EXERCISE INSTRUCTIONS:
Output each record exactly as given. Leave out every picture.

[Stored data]
#####

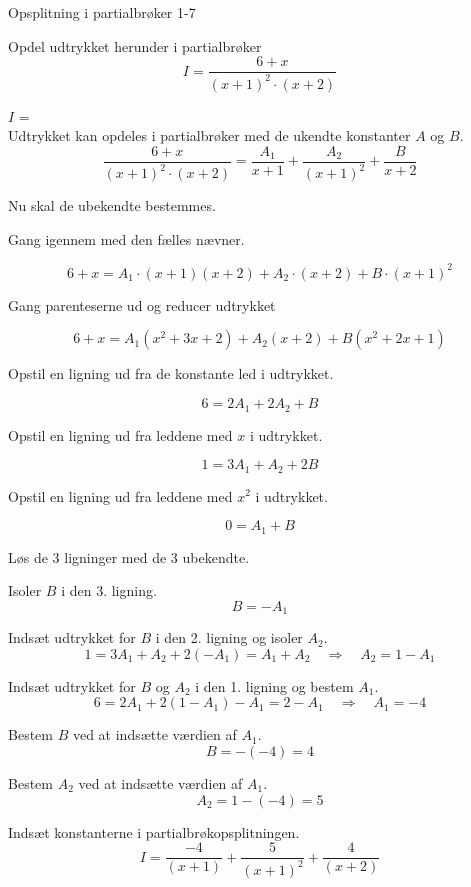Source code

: \documentclass{article}
\begin{document}
\begin{exercise}{Opsplitning i partialbrøker 1-7}
	
	Opdel udtrykket herunder i partialbrøker
	\[
	I = \frac{6 + x}{(x + 1)^2 \cdot (x + 2)}
	\]
	
	$I$ =  \\
	
	\hint
	Udtrykket kan opdeles i partialbrøker med de ukendte konstanter $A$ og $B$.
	\[
	\frac{6 + x}{(x + 1)^2 \cdot (x + 2)} = 
	\frac{A_1}{x + 1} + \frac{A_2}{(x+1)^2} + \frac{B}{x + 2}
	\]
	
	\hint
	Nu skal de ubekendte bestemmes.
	
	\hint
	Gang igennem med den fælles nævner.
	
	\hint
	\[
	6 + x = A_1 \cdot (x + 1)(x+2) + A_2 \cdot (x+2)  + B \cdot (x + 1)^2
	\]
	
	\hint
	Gang parenteserne ud og reducer udtrykket
	
	\hint
	\[
	6 + x = A_1(x^2 + 3x + 2) + A_2(x+2) + B(x^2 + 2x + 1)
	\]
	
	\hint
	Opstil en ligning ud fra de konstante led i udtrykket.
	
	\hint
	\[
	6 = 2A_1 + 2A_2 + B
	\]
	
	\hint
	Opstil en ligning ud fra leddene med $x$ i udtrykket.
	
	\hint
	\[
	1 = 3A_1 + A_2 + 2B
	\]
		
	\hint
	Opstil en ligning ud fra leddene med $x^2$ i udtrykket.
	
	\hint
	\[
	0 = A_1 + B
	\]
	
	\hint
	Løs de 3 ligninger med de 3 ubekendte.
	
	\hint
	Isoler $B$ i den 3. ligning.
	\[
	B  =  -A_1
	\]
	
	\hint
	Indsæt udtrykket for $B$ i den 2. ligning og isoler $A_2$.
	\[
	1 = 3A_1 + A_2 + 2(-A_1) = A_1 + A_2 \quad	\Rightarrow 	\quad A_2 = 1 - A_1
	\]
	
	\hint
	Indsæt udtrykket for $B$ og $A_2$ i den 1. ligning og bestem $A_1$.
	\[
	6 = 2 A_1 + 2(1-A_1) -A_1 = 2 - A_1		\quad 	\Rightarrow 		\quad A_1 = -4
	 \]
	
	\hint
	Bestem $B$ ved at indsætte værdien af $A_1$.
	\[
	B = - (-4) = 4 
	\]
	
	\hint
	Bestem $A_2$ ved at indsætte værdien af $A_1$.
	\[
	A_2 = 1 - (-4) = 5
	\]
	
	\hint
	Indsæt konstanterne i partialbrøkopsplitningen.
	\[
	I = \frac{-4}{(x+1)} + \frac{5}{(x+1)^2} + \frac{4}{(x+2)}
	\]
	
	
	
\end{exercise}
\end{document}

#####

EXPECTED ANSWER:
Source code

: \documentclass{article}
\begin{document}
\begin{exercise}{Opsplitning i partialbrøker 1-7}
	
	Opdel udtrykket herunder i partialbrøker
	\[
	I = \frac{6 + x}{(x + 1)^2 \cdot (x + 2)}
	\]
	
	$I$ =  \\
	
	\hint
	Udtrykket kan opdeles i partialbrøker med de ukendte konstanter $A$ og $B$.
	\[
	\frac{6 + x}{(x + 1)^2 \cdot (x + 2)} = 
	\frac{A_1}{x + 1} + \frac{A_2}{(x+1)^2} + \frac{B}{x + 2}
	\]
	
	\hint
	Nu skal de ubekendte bestemmes.
	
	\hint
	Gang igennem med den fælles nævner.
	
	\hint
	\[
	6 + x = A_1 \cdot (x + 1)(x+2) + A_2 \cdot (x+2)  + B \cdot (x + 1)^2
	\]
	
	\hint
	Gang parenteserne ud og reducer udtrykket
	
	\hint
	\[
	6 + x = A_1(x^2 + 3x + 2) + A_2(x+2) + B(x^2 + 2x + 1)
	\]
	
	\hint
	Opstil en ligning ud fra de konstante led i udtrykket.
	
	\hint
	\[
	6 = 2A_1 + 2A_2 + B
	\]
	
	\hint
	Opstil en ligning ud fra leddene med $x$ i udtrykket.
	
	\hint
	\[
	1 = 3A_1 + A_2 + 2B
	\]
		
	\hint
	Opstil en ligning ud fra leddene med $x^2$ i udtrykket.
	
	\hint
	\[
	0 = A_1 + B
	\]
	
	\hint
	Løs de 3 ligninger med de 3 ubekendte.
	
	\hint
	Isoler $B$ i den 3. ligning.
	\[
	B  =  -A_1
	\]
	
	\hint
	Indsæt udtrykket for $B$ i den 2. ligning og isoler $A_2$.
	\[
	1 = 3A_1 + A_2 + 2(-A_1) = A_1 + A_2 \quad	\Rightarrow 	\quad A_2 = 1 - A_1
	\]
	
	\hint
	Indsæt udtrykket for $B$ og $A_2$ i den 1. ligning og bestem $A_1$.
	\[
	6 = 2 A_1 + 2(1-A_1) -A_1 = 2 - A_1		\quad 	\Rightarrow 		\quad A_1 = -4
	 \]
	
	\hint
	Bestem $B$ ved at indsætte værdien af $A_1$.
	\[
	B = - (-4) = 4 
	\]
	
	\hint
	Bestem $A_2$ ved at indsætte værdien af $A_1$.
	\[
	A_2 = 1 - (-4) = 5
	\]
	
	\hint
	Indsæt konstanterne i partialbrøkopsplitningen.
	\[
	I = \frac{-4}{(x+1)} + \frac{5}{(x+1)^2} + \frac{4}{(x+2)}
	\]
	
	
	
\end{exercise}
\end{document}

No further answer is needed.